Whenever a line in the following entries includes "parameter", tally it. Report nothing except the final count.

Data excerpts:
-.-.-

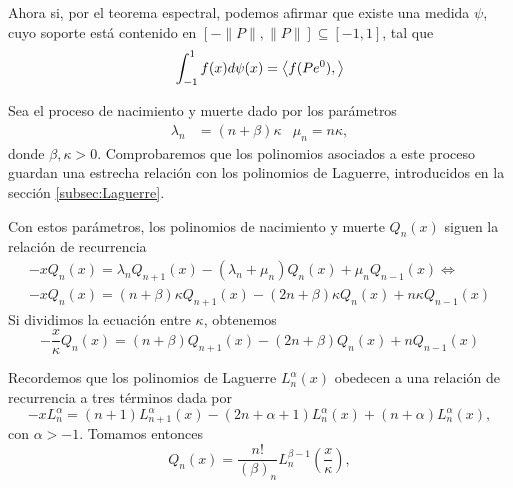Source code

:     Ahora si, por el teorema espectral, podemos afirmar que existe una medida $\psi$, cuyo soporte está contenido en $[-\|P\|,\|P\|]\subseteq[-1,1]$, tal que 
    \begin{equation}
        \int_{-1}^1 f(x)d\psi(x) = \left\langle f(Pe^{0}) ,  \right\rangle
    \end{equation}


\begin{ejemplo}
    Sea el proceso de nacimiento y muerte dado por los parámetros
    \begin{align*}
        \lambda_n &=(n+\beta)\kappa & \mu_n = n\kappa, 
    \end{align*}
    donde $\beta,\kappa > 0$. Comprobaremos que los polinomios asociados a este proceso guardan una estrecha relación con los polinomios de Laguerre, introducidos en la sección \ref{subsec:Laguerre}.

    Con estos parámetros, los polinomios de nacimiento y muerte $Q_n(x)$ siguen la relación de recurrencia
    \begin{equation*}
        \begin{array}{c}
            -xQ_n(x) = \lambda_n Q_{n+1}(x) - (\lambda_n+\mu_n)Q_n(x) +\mu_n Q_{n-1}(x) \Leftrightarrow \\
            -x Q_n(x) = (n+\beta)\kappa Q_{n+1}(x) -(2n+\beta)\kappa Q_n(x) + n\kappa Q_{n-1}(x)
        \end{array}
    \end{equation*}
    Si dividimos la ecuación entre $\kappa$, obtenemos
    \begin{equation}
        \label{eq:ejemplo-laguerre1}
        -\frac{x}{\kappa} Q_n(x) = (n+\beta)Q_{n+1}(x) -(2n+\beta)Q_n(x) + n Q_{n-1}(x)
    \end{equation}
    

    Recordemos que los polinomios de Laguerre $L_n^\alpha(x)$ obedecen a una relación de recurrencia a tres términos dada por
    \begin{equation}
        \label{eq:ejemplo-laguerre2}
        -x L_n^\alpha = (n+1) L_{n+1}^\alpha(x) - (2n+\alpha+1)L_n^\alpha(x) + (n+\alpha)L_n^\alpha(x),
    \end{equation}
    con $\alpha > -1$. Tomamos entonces 
    \begin{equation}
        \label{eq:polinomiosQejemplo}
        Q_n(x) = \dfrac{n!}{(\beta)_n} L_n^{\beta-1}\left(\frac x \kappa\right),    
    \end{equation}
    

\end{ejemplo}
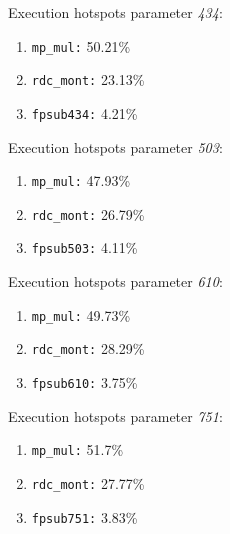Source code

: Execution hotspots parameter \textit{434}:
\begin{enumerate}[noitemsep]
	\item \texttt{mp\_mul:} 50.21\%
	\item \texttt{rdc\_mont:} 23.13\%
	\item \texttt{fpsub434:} 4.21\%
\end{enumerate}
Execution hotspots parameter \textit{503}:
\begin{enumerate}[noitemsep]
	\item \texttt{mp\_mul:} 47.93\%
	\item \texttt{rdc\_mont:} 26.79\%
	\item \texttt{fpsub503:} 4.11\%
\end{enumerate}
Execution hotspots parameter \textit{610}:
\begin{enumerate}[noitemsep]
	\item \texttt{mp\_mul:} 49.73\%
	\item \texttt{rdc\_mont:} 28.29\%
	\item \texttt{fpsub610:} 3.75\%
\end{enumerate}
Execution hotspots parameter \textit{751}:
\begin{enumerate}[noitemsep]
	\item \texttt{mp\_mul:} 51.7\%
	\item \texttt{rdc\_mont:} 27.77\%
	\item \texttt{fpsub751:} 3.83\%
\end{enumerate}
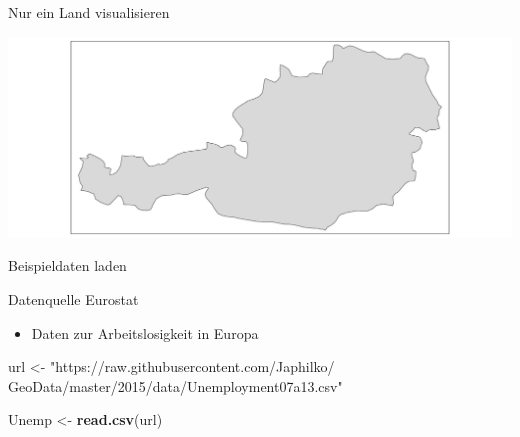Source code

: \documentclass[ignorenonframetext,]{beamer}
\newenvironment{Shaded}{\begin{snugshade}}{\end{snugshade}}
\newcommand{\KeywordTok}[1]{\textcolor[rgb]{0.13,0.29,0.53}{\textbf{#1}}}
\newcommand{\StringTok}[1]{\textcolor[rgb]{0.31,0.60,0.02}{#1}}
\newcommand{\OperatorTok}[1]{\textcolor[rgb]{0.81,0.36,0.00}{\textbf{#1}}}
\newcommand{\NormalTok}[1]{#1}
\providecommand{\tightlist}{%
  \setlength{\itemsep}{0pt}\setlength{\parskip}{0pt}}
\begin{document}
\begin{frame}[fragile]{Nur ein Land visualisieren}

\begin{Shaded}
\end{Shaded}

\includegraphics{slides_all2gether_part1_files/figure-beamer/unnamed-chunk-90-1.pdf}

\end{frame}

\begin{frame}[fragile]{Beispieldaten laden}

\begin{block}{Datenquelle Eurostat}

\begin{itemize}
\tightlist
\item
  Daten zur Arbeitslosigkeit in Europa
\end{itemize}

\begin{Shaded}
\begin{Highlighting}[]
\NormalTok{url <-}\StringTok{ "https://raw.githubusercontent.com/Japhilko/}
\StringTok{GeoData/master/2015/data/Unemployment07a13.csv"}

\NormalTok{Unemp <-}\StringTok{ }\KeywordTok{read.csv}\NormalTok{(url) }
\end{Highlighting}
\end{Shaded}

\end{block}

\end{frame}
\end{document}
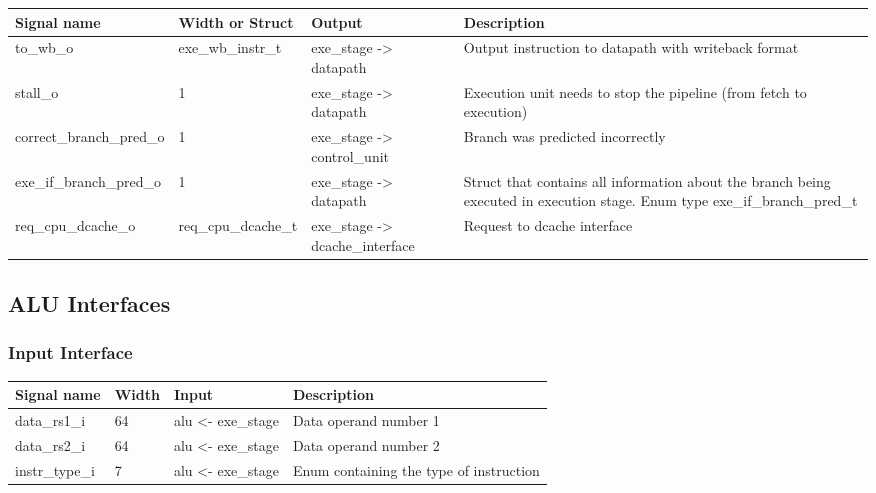 \begin{table}[H]
\centering
\begin{tabular}{l|p{3cm}|l|p{4cm}}
\hline
\hline
Signal name & Width or Struct & Output & Description \\
\hline
\hline
to\_wb\_o & exe\_wb\_instr\_t & exe\_stage -> datapath & Output instruction to datapath with writeback format\\
\hline
stall\_o & 1 & exe\_stage -> datapath & Execution unit needs to stop the pipeline (from fetch to execution)\\
\hline
correct\_branch\_pred\_o & 1 & exe\_stage -> control\_unit & Branch was predicted incorrectly\\
\hline
exe\_if\_branch\_pred\_o & 1 & exe\_stage -> datapath & Struct that contains all information about the branch being executed in execution stage. Enum type exe\_if\_branch\_pred\_t\\
\hline
req\_cpu\_dcache\_o & req\_cpu\_dcache\_t & exe\_stage -> dcache\_interface & Request to dcache interface \\
\hline
\hline
\end{tabular}
\end{table}


\subsection{ALU Interfaces}

\subsubsection{Input Interface}

\begin{table}[H]
\centering
\begin{tabular}{l|l|l|l}
\hline
\hline
Signal name & Width & Input & Description \\
\hline
\hline
data\_rs1\_i & 64 & alu <- exe\_stage & Data operand number 1 \\
\hline
data\_rs2\_i & 64 & alu <- exe\_stage & Data operand number 2 \\
\hline
instr\_type\_i & 7 & alu <- exe\_stage & Enum containing the type of instruction\\ \hline
\hline
\end{tabular}
\end{table}

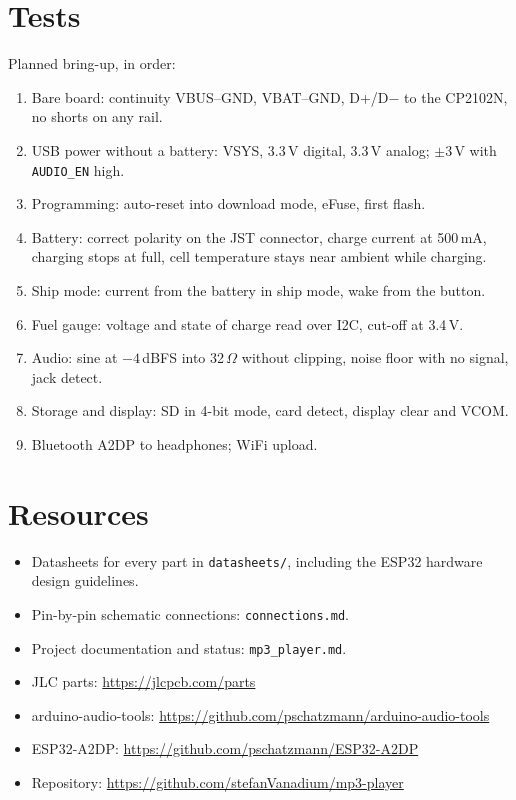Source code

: \documentclass[11pt,a4paper]{article}
\begin{document}
\section{Tests}
Planned bring-up, in order:
\begin{enumerate}
  \item Bare board: continuity VBUS--GND, VBAT--GND, D+/D$-$ to the CP2102N, no shorts on any rail.
  \item USB power without a battery: VSYS, 3.3\,V digital, 3.3\,V analog; $\pm3$\,V with \texttt{AUDIO\_EN} high.
  \item Programming: auto-reset into download mode, eFuse, first flash.
  \item Battery: correct polarity on the JST connector, charge current at 500\,mA, charging stops at full, cell temperature stays near ambient while charging.
  \item Ship mode: current from the battery in ship mode, wake from the button.
  \item Fuel gauge: voltage and state of charge read over I2C, cut-off at 3.4\,V.
  \item Audio: sine at $-4$\,dBFS into 32\,$\Omega$ without clipping, noise floor with no signal, jack detect.
  \item Storage and display: SD in 4-bit mode, card detect, display clear and VCOM.
  \item Bluetooth A2DP to headphones; WiFi upload.
\end{enumerate}

\section{Resources}
\begin{itemize}
  \item Datasheets for every part in \texttt{datasheets/}, including the ESP32 hardware design guidelines.
  \item Pin-by-pin schematic connections: \texttt{connections.md}.
  \item Project documentation and status: \texttt{mp3\_player.md}.
  \item JLC parts: \url{https://jlcpcb.com/parts}
  \item arduino-audio-tools: \url{https://github.com/pschatzmann/arduino-audio-tools}
  \item ESP32-A2DP: \url{https://github.com/pschatzmann/ESP32-A2DP}
  \item Repository: \url{https://github.com/stefanVanadium/mp3-player}
\end{itemize}
\end{document}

-.-.-

▶ **YOUR RESPONSE**
4